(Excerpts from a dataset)
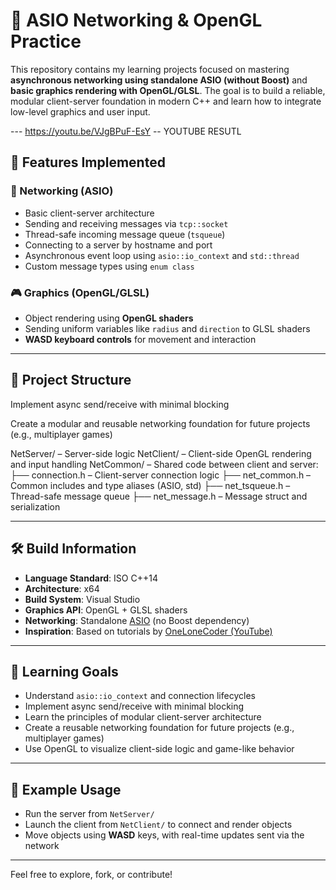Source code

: # 📡 ASIO Networking & OpenGL Practice

This repository contains my learning projects focused on mastering **asynchronous networking using standalone ASIO (without Boost)** and **basic graphics rendering with OpenGL/GLSL**. The goal is to build a reliable, modular client-server foundation in modern C++ and learn how to integrate low-level graphics and user input.

--- https://youtu.be/VJgBPuF-EsY -- YOUTUBE RESUTL

## 🔧 Features Implemented

### 📡 Networking (ASIO)
- Basic client-server architecture
- Sending and receiving messages via `tcp::socket`
- Thread-safe incoming message queue (`tsqueue`)
- Connecting to a server by hostname and port
- Asynchronous event loop using `asio::io_context` and `std::thread`
- Custom message types using `enum class`

### 🎮 Graphics (OpenGL/GLSL)
- Object rendering using **OpenGL shaders**
- Sending uniform variables like `radius` and `direction` to GLSL shaders
- **WASD keyboard controls** for movement and interaction

---

## 📁 Project Structure
Implement async send/receive with minimal blocking

Create a modular and reusable networking foundation for future projects (e.g., multiplayer games)

NetServer/ – Server-side logic
NetClient/ – Client-side OpenGL rendering and input handling
NetCommon/ – Shared code between client and server:
├── connection.h – Client-server connection logic
├── net_common.h – Common includes and type aliases (ASIO, std)
├── net_tsqueue.h – Thread-safe message queue
├── net_message.h – Message struct and serialization

---

## 🛠️ Build Information

- **Language Standard**: ISO C++14  
- **Architecture**: x64  
- **Build System**: Visual Studio  
- **Graphics API**: OpenGL + GLSL shaders  
- **Networking**: Standalone [ASIO](https://think-async.com/) (no Boost dependency)  
- **Inspiration**: Based on tutorials by [OneLoneCoder (YouTube)](https://www.youtube.com/c/OneLoneCoder)

---

## 🎯 Learning Goals

- Understand `asio::io_context` and connection lifecycles
- Implement async send/receive with minimal blocking
- Learn the principles of modular client-server architecture
- Create a reusable networking foundation for future projects (e.g., multiplayer games)
- Use OpenGL to visualize client-side logic and game-like behavior

---

## 🚀 Example Usage

- Run the server from `NetServer/`
- Launch the client from `NetClient/` to connect and render objects
- Move objects using **WASD** keys, with real-time updates sent via the network

---

Feel free to explore, fork, or contribute!
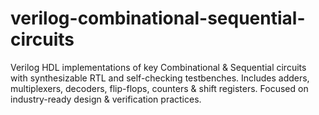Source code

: # verilog-combinational-sequential-circuits
Verilog HDL implementations of key Combinational &amp; Sequential circuits with synthesizable RTL and self-checking testbenches. Includes adders, multiplexers, decoders, flip-flops, counters &amp; shift registers. Focused on industry-ready design &amp; verification practices.
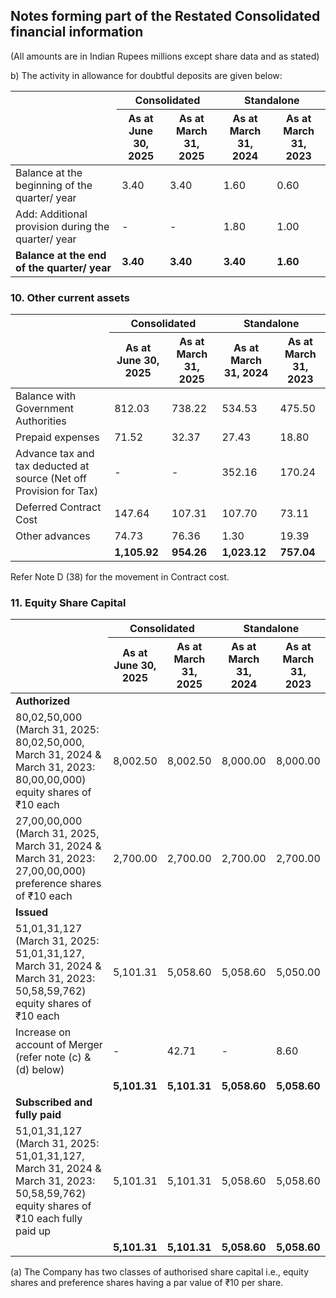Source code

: ## Notes forming part of the Restated Consolidated financial information

(All amounts are in Indian Rupees millions except share data and as stated)

b) The activity in allowance for doubtful deposits are given below:

<table><thead><tr><th rowspan="2"></th><th colspan="2">Consolidated</th><th colspan="2">Standalone</th></tr><tr><th>As at<br>June 30, 2025</th><th>As at<br>March 31, 2025</th><th>As at<br>March 31, 2024</th><th>As at<br>March 31, 2023</th></tr></thead><tbody><tr><td>Balance at the beginning of the quarter/ year</td><td>3.40</td><td>3.40</td><td>1.60</td><td>0.60</td></tr><tr><td>Add: Additional provision during the quarter/ year</td><td>-</td><td>-</td><td>1.80</td><td>1.00</td></tr><tr><td><strong>Balance at the end of the quarter/ year</strong></td><td><strong>3.40</strong></td><td><strong>3.40</strong></td><td><strong>3.40</strong></td><td><strong>1.60</strong></td></tr></tbody></table>

### 10. Other current assets

<table><thead><tr><th rowspan="2"></th><th colspan="2">Consolidated</th><th colspan="2">Standalone</th></tr><tr><th>As at<br>June 30, 2025</th><th>As at<br>March 31, 2025</th><th>As at<br>March 31, 2024</th><th>As at<br>March 31, 2023</th></tr></thead><tbody><tr><td>Balance with Government Authorities</td><td>812.03</td><td>738.22</td><td>534.53</td><td>475.50</td></tr><tr><td>Prepaid expenses</td><td>71.52</td><td>32.37</td><td>27.43</td><td>18.80</td></tr><tr><td>Advance tax and tax deducted at source (Net off Provision for Tax)</td><td>-</td><td>-</td><td>352.16</td><td>170.24</td></tr><tr><td>Deferred Contract Cost</td><td>147.64</td><td>107.31</td><td>107.70</td><td>73.11</td></tr><tr><td>Other advances</td><td>74.73</td><td>76.36</td><td>1.30</td><td>19.39</td></tr><tr><td></td><td><strong>1,105.92</strong></td><td><strong>954.26</strong></td><td><strong>1,023.12</strong></td><td><strong>757.04</strong></td></tr></tbody></table>

Refer Note D (38) for the movement in Contract cost.

### 11. Equity Share Capital

<table><thead><tr><th rowspan="2"></th><th colspan="2">Consolidated</th><th colspan="2">Standalone</th></tr><tr><th>As at<br>June 30,<br>2025</th><th>As at<br>March 31,<br>2025</th><th>As at<br>March 31,<br>2024</th><th>As at<br>March 31,<br>2023</th></tr></thead><tbody><tr><td><strong>Authorized</strong></td><td></td><td></td><td></td><td></td></tr><tr><td>80,02,50,000 (March 31, 2025: 80,02,50,000, March 31, 2024 &amp; March 31, 2023: 80,00,00,000) equity shares of ₹10 each</td><td>8,002.50</td><td>8,002.50</td><td>8,000.00</td><td>8,000.00</td></tr><tr><td>27,00,00,000 (March 31, 2025, March 31, 2024 &amp; March 31, 2023: 27,00,00,000) preference shares of ₹10 each</td><td>2,700.00</td><td>2,700.00</td><td>2,700.00</td><td>2,700.00</td></tr><tr><td><strong>Issued</strong></td><td></td><td></td><td></td><td></td></tr><tr><td>51,01,31,127 (March 31, 2025: 51,01,31,127, March 31, 2024 &amp; March 31, 2023: 50,58,59,762) equity shares of ₹10 each</td><td>5,101.31</td><td>5,058.60</td><td>5,058.60</td><td>5,050.00</td></tr><tr><td>Increase on account of Merger (refer note (c) &amp; (d) below)</td><td>-</td><td>42.71</td><td>-</td><td>8.60</td></tr><tr><td></td><td><strong>5,101.31</strong></td><td><strong>5,101.31</strong></td><td><strong>5,058.60</strong></td><td><strong>5,058.60</strong></td></tr><tr><td><strong>Subscribed and fully paid</strong></td><td></td><td></td><td></td><td></td></tr><tr><td>51,01,31,127 (March 31, 2025: 51,01,31,127, March 31, 2024 &amp; March 31, 2023: 50,58,59,762) equity shares of ₹10 each fully paid up</td><td>5,101.31</td><td>5,101.31</td><td>5,058.60</td><td>5,058.60</td></tr><tr><td></td><td><strong>5,101.31</strong></td><td><strong>5,101.31</strong></td><td><strong>5,058.60</strong></td><td><strong>5,058.60</strong></td></tr></tbody></table>

(a) The Company has two classes of authorised share capital i.e., equity shares and preference shares having a par value of ₹10 per share.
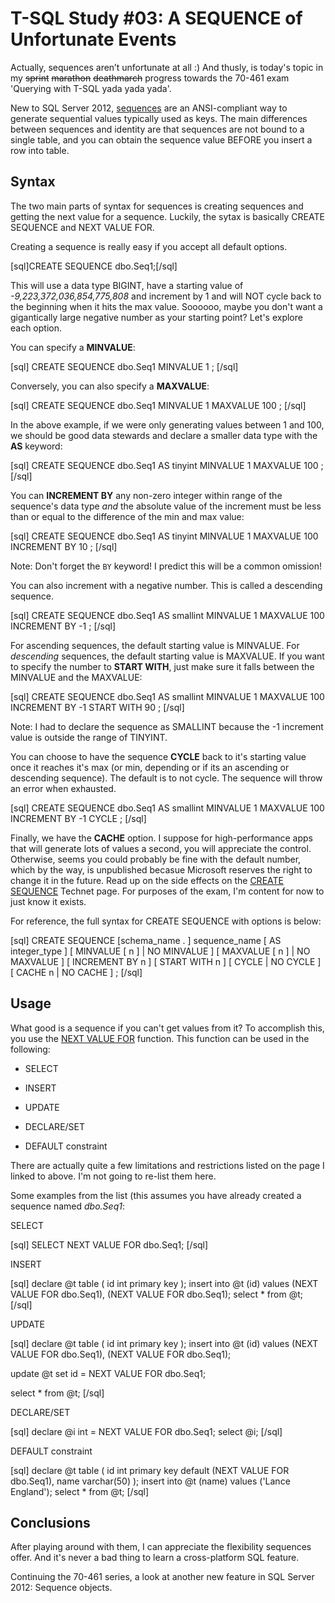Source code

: # T-SQL Study #03: A SEQUENCE of Unfortunate Events


Actually, sequences aren’t unfortunate at all :) And thusly, is today's topic in my <del>sprint</del> <del>marathon</del> <del>deathmarch</del> progress towards the 70-461 exam 'Querying with T-SQL yada yada yada'.


New to SQL Server 2012, [sequences](http://technet.microsoft.com/en-us/library/ff878058.aspx) are an ANSI-compliant way to generate sequential values typically used as keys. The main differences between sequences and identity are that sequences are not bound to a single table, and you can obtain the sequence value BEFORE you insert a row into table.

## Syntax

The two main parts of syntax for sequences is creating sequences and getting the next value for a sequence. Luckily, the sytax is basically CREATE SEQUENCE and NEXT VALUE FOR.


Creating a sequence is really easy if you accept all default options.

[sql]CREATE SEQUENCE dbo.Seq1;[/sql]

This will use a data type BIGINT, have a starting value of *-9,223,372,036,854,775,808* and increment by 1 and will NOT cycle back to the beginning when it hits the max value. Soooooo, maybe you don't want a gigantically large negative number as your starting point? Let's explore each option.


You can specify a **MINVALUE**:

[sql]
CREATE SEQUENCE dbo.Seq1 
	MINVALUE 1
;
[/sql]

Conversely, you can also specify a **MAXVALUE**:

[sql]
CREATE SEQUENCE dbo.Seq1 
	MINVALUE 1
	MAXVALUE 100
;
[/sql]

In the above example, if we were only generating values between 1 and 100, we should be good data stewards and declare a smaller data type with the **AS** keyword:

[sql]
CREATE SEQUENCE dbo.Seq1 
	AS tinyint 
	MINVALUE 1
	MAXVALUE 100
;
[/sql]

You can **INCREMENT BY** any non-zero integer within range of the sequence's data type *and* the absolute value of the increment must be less than or equal to the difference of the min and max value:

[sql]
CREATE SEQUENCE dbo.Seq1 
	AS tinyint 
	MINVALUE 1
	MAXVALUE 100
	INCREMENT BY 10
;
[/sql]

Note: Don't forget the <code>BY</code> keyword! I predict this will be a common omission!


You can also increment with a negative number. This is called a descending sequence. 

[sql]
CREATE SEQUENCE dbo.Seq1 
	AS smallint 
	MINVALUE 1
	MAXVALUE 100
	INCREMENT BY -1
;
[/sql]

For ascending sequences, the default starting value is MINVALUE. For *descending* sequences, the default starting value is MAXVALUE. If you want to specify the number to **START WITH**, just make sure it falls between the MINVALUE and the MAXVALUE:

[sql]
CREATE SEQUENCE dbo.Seq1 
	AS smallint 
	MINVALUE 1
	MAXVALUE 100
	INCREMENT BY -1
	START WITH 90 
;
[/sql]

Note: I had to declare the sequence as SMALLINT because the -1 increment value is outside the range of TINYINT. 


You can choose to have the sequence **CYCLE** back to it's starting value once it reaches it's max (or min, depending or if its an ascending or descending sequence). The default is to not cycle. The sequence will throw an error when exhausted.

[sql]
CREATE SEQUENCE dbo.Seq1 
	AS smallint 
	MINVALUE 1
	MAXVALUE 100
	INCREMENT BY -1
	CYCLE
;
[/sql]

Finally, we have the **CACHE** option. I suppose for high-performance apps that will generate lots of values a second, you will appreciate the control. Otherwise, seems you could probably be fine with the default number, which by the way, is unpublished becasue Microsoft reserves the right to change it in the future. Read up on the side effects on the [CREATE SEQUENCE](http://technet.microsoft.com/en-us/library/ff878091.aspx) Technet page. For purposes of the exam, I'm content for now to just know it exists.


For reference, the full syntax for CREATE SEQUENCE with options is below:

[sql]
CREATE SEQUENCE [schema_name . ] sequence_name
    [ AS integer_type ]
    [ MINVALUE [ n ] | NO MINVALUE ]
    [ MAXVALUE [ n ] | NO MAXVALUE ]
	[ INCREMENT BY n ]
	[ START WITH n ]
	[ CYCLE | NO CYCLE ]
    [ CACHE n | NO CACHE ]
;
[/sql]
## Usage

What good is a sequence if you can't get values from it? To accomplish this, you use the [NEXT VALUE FOR](http://technet.microsoft.com/en-us/library/ff878370.aspx) function. This function can be used in the following:

  *  SELECT

  *  INSERT

  *  UPDATE

  *  DECLARE/SET

  *  DEFAULT constraint

There are actually quite a few limitations and restrictions listed on the page I linked to above. I'm not going to re-list them here.


Some examples from the list (this assumes you have already created a sequence named *dbo.Seq1*:


SELECT

[sql]
SELECT NEXT VALUE FOR dbo.Seq1;
[/sql]

INSERT

[sql]
declare @t table
(
    id int primary key
);
insert into @t (id) values (NEXT VALUE FOR dbo.Seq1), (NEXT VALUE FOR dbo.Seq1);
select * from @t;
[/sql]

UPDATE

[sql]
declare @t table
(
    id int primary key
);
insert into @t (id) values (NEXT VALUE FOR dbo.Seq1), (NEXT VALUE FOR dbo.Seq1);

update @t set id = NEXT VALUE FOR dbo.Seq1;

select * from @t;
[/sql]

DECLARE/SET

[sql]
declare @i int = NEXT VALUE FOR dbo.Seq1;
select @i;
[/sql]

DEFAULT constraint

[sql]
declare @t table
(
    id int primary key default (NEXT VALUE FOR dbo.Seq1),
    name varchar(50)
);
insert into @t (name) values ('Lance England');
select * from @t;
[/sql]
## Conclusions

After playing around with them, I can appreciate the flexibility sequences offer. And it's never a bad thing to learn a cross-platform SQL feature.
 
Continuing the 70-461 series, a look at another new feature in SQL Server 2012: Sequence objects.

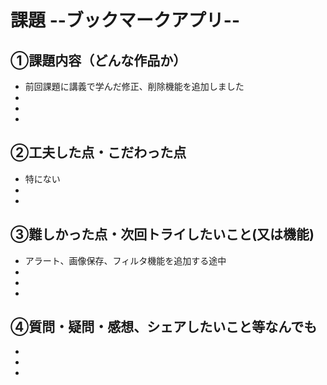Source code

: # 課題  --ブックマークアプリ--

## ①課題内容（どんな作品か）
- 前回課題に講義で学んだ修正、削除機能を追加しました
- 
- 
- 

## ②工夫した点・こだわった点
- 特にない
- 
- 

## ③難しかった点・次回トライしたいこと(又は機能)
- アラート、画像保存、フィルタ機能を追加する途中
- 
- 
- 

## ④質問・疑問・感想、シェアしたいこと等なんでも
- 
- 
- 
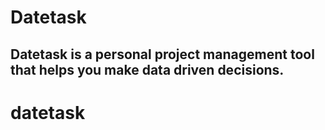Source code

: # Datetask
## Datetask is a personal project management tool that helps you make data driven decisions.
# datetask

> _What the exercise asks_
Starting with the line that holds "In the above" and ending with the line that holds "Note: I had", retype every line in the data above exactly, and nothing else.

> _Reply to the task_
In the above example, if we were only generating values between 1 and 100, we should be good data stewards and declare a smaller data type with the **AS** keyword:

[sql]
CREATE SEQUENCE dbo.Seq1 
	AS tinyint 
	MINVALUE 1
	MAXVALUE 100
;
[/sql]

You can **INCREMENT BY** any non-zero integer within range of the sequence's data type *and* the absolute value of the increment must be less than or equal to the difference of the min and max value:

[sql]
CREATE SEQUENCE dbo.Seq1 
	AS tinyint 
	MINVALUE 1
	MAXVALUE 100
	INCREMENT BY 10
;
[/sql]

Note: Don't forget the <code>BY</code> keyword! I predict this will be a common omission!


You can also increment with a negative number. This is called a descending sequence. 

[sql]
CREATE SEQUENCE dbo.Seq1 
	AS smallint 
	MINVALUE 1
	MAXVALUE 100
	INCREMENT BY -1
;
[/sql]

For ascending sequences, the default starting value is MINVALUE. For *descending* sequences, the default starting value is MAXVALUE. If you want to specify the number to **START WITH**, just make sure it falls between the MINVALUE and the MAXVALUE:

[sql]
CREATE SEQUENCE dbo.Seq1 
	AS smallint 
	MINVALUE 1
	MAXVALUE 100
	INCREMENT BY -1
	START WITH 90 
;
[/sql]

Note: I had to declare the sequence as SMALLINT because the -1 increment value is outside the range of TINYINT. 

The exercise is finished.